What you have to do: Your task is to return the line containing "- [isDeleted](entities.interfaces.ientity.md#isdeleted)" and each line after it through the end of the entries, exactly, with no other lines.

Input data:

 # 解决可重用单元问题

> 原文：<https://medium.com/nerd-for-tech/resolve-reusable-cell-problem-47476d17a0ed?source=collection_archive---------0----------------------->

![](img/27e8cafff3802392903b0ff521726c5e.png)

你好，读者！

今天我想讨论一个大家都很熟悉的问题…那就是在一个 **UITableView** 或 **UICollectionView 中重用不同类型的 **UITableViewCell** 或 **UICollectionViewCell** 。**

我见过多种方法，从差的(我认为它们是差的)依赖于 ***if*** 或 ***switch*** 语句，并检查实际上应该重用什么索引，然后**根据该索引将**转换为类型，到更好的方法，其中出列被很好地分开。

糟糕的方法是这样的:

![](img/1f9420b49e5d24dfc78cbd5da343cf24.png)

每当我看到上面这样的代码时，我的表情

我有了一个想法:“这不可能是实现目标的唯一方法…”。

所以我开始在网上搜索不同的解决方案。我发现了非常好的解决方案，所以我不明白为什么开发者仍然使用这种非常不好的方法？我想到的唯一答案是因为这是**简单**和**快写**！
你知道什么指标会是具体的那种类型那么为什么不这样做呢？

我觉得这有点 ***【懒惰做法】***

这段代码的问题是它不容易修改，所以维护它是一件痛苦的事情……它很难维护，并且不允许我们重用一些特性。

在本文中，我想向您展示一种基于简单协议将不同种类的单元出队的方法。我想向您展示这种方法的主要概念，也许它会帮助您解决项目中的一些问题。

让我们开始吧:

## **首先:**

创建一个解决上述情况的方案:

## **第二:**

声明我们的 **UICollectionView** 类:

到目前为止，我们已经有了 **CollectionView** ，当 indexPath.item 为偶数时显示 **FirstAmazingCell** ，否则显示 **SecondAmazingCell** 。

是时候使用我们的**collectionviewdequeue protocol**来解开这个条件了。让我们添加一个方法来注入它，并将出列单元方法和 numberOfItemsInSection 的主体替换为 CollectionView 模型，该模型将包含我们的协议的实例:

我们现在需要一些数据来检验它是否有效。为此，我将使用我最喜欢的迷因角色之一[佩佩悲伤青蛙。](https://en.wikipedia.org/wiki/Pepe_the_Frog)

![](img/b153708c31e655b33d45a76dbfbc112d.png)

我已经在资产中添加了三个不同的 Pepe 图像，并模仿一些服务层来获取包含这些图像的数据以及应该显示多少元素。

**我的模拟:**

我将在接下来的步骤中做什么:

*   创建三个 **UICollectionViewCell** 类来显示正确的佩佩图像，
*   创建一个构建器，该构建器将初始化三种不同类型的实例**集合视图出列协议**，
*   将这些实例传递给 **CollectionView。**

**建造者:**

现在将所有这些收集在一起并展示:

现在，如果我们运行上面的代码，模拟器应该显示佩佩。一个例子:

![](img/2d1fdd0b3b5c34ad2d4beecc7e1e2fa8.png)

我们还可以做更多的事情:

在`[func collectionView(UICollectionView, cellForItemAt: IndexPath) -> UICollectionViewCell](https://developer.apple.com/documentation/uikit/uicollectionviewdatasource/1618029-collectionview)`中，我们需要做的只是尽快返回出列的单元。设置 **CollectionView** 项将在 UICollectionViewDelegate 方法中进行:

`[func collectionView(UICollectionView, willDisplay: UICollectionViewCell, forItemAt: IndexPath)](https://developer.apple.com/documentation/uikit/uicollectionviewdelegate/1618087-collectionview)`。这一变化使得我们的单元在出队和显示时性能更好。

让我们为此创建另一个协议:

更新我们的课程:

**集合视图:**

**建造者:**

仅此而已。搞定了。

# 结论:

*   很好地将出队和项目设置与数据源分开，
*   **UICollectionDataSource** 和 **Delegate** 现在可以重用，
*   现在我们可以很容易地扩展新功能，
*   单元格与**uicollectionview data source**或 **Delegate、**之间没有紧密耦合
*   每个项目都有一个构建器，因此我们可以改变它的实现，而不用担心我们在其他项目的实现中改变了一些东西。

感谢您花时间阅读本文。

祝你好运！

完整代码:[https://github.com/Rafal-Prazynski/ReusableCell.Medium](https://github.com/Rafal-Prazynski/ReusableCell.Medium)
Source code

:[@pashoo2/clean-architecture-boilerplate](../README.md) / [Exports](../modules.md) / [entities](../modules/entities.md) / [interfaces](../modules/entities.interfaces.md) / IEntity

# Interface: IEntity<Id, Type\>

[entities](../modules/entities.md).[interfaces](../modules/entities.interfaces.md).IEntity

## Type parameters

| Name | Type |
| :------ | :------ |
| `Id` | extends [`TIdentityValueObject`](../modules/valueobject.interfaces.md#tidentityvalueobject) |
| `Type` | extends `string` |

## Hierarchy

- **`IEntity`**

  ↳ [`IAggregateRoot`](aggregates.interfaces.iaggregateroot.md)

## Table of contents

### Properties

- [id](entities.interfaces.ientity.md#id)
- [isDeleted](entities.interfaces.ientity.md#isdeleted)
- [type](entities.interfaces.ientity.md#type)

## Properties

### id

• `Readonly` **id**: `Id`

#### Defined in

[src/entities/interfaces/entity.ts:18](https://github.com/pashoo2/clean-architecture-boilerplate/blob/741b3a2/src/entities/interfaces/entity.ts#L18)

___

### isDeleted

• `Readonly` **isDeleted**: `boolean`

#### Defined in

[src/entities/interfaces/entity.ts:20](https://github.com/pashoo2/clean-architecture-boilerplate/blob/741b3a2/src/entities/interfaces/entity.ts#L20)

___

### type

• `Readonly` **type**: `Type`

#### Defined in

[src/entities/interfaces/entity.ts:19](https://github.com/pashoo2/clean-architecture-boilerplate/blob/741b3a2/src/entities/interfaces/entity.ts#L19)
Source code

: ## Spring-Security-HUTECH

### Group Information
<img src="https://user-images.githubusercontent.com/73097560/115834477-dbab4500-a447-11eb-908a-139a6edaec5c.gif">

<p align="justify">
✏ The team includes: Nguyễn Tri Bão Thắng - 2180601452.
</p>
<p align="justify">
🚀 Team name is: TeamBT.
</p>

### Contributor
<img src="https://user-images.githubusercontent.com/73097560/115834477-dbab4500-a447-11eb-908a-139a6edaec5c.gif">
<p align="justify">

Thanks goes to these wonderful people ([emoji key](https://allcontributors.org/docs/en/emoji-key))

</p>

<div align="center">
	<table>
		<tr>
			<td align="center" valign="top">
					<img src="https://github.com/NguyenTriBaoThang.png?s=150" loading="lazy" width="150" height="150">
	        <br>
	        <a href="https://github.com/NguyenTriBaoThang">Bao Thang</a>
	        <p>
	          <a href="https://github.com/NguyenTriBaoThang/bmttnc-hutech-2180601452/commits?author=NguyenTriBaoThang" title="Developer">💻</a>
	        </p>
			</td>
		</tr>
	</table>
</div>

Task answer:
- [isDeleted](entities.interfaces.ientity.md#isdeleted)
- [type](entities.interfaces.ientity.md#type)

## Properties

### id

• `Readonly` **id**: `Id`

#### Defined in

[src/entities/interfaces/entity.ts:18](https://github.com/pashoo2/clean-architecture-boilerplate/blob/741b3a2/src/entities/interfaces/entity.ts#L18)

___

### isDeleted

• `Readonly` **isDeleted**: `boolean`

#### Defined in

[src/entities/interfaces/entity.ts:20](https://github.com/pashoo2/clean-architecture-boilerplate/blob/741b3a2/src/entities/interfaces/entity.ts#L20)

___

### type

• `Readonly` **type**: `Type`

#### Defined in

[src/entities/interfaces/entity.ts:19](https://github.com/pashoo2/clean-architecture-boilerplate/blob/741b3a2/src/entities/interfaces/entity.ts#L19)
Source code

: ## Spring-Security-HUTECH

### Group Information
<img src="https://user-images.githubusercontent.com/73097560/115834477-dbab4500-a447-11eb-908a-139a6edaec5c.gif">

<p align="justify">
✏ The team includes: Nguyễn Tri Bão Thắng - 2180601452.
</p>
<p align="justify">
🚀 Team name is: TeamBT.
</p>

### Contributor
<img src="https://user-images.githubusercontent.com/73097560/115834477-dbab4500-a447-11eb-908a-139a6edaec5c.gif">
<p align="justify">

Thanks goes to these wonderful people ([emoji key](https://allcontributors.org/docs/en/emoji-key))

</p>

<div align="center">
	<table>
		<tr>
			<td align="center" valign="top">
					<img src="https://github.com/NguyenTriBaoThang.png?s=150" loading="lazy" width="150" height="150">
	        <br>
	        <a href="https://github.com/NguyenTriBaoThang">Bao Thang</a>
	        <p>
	          <a href="https://github.com/NguyenTriBaoThang/bmttnc-hutech-2180601452/commits?author=NguyenTriBaoThang" title="Developer">💻</a>
	        </p>
			</td>
		</tr>
	</table>
</div>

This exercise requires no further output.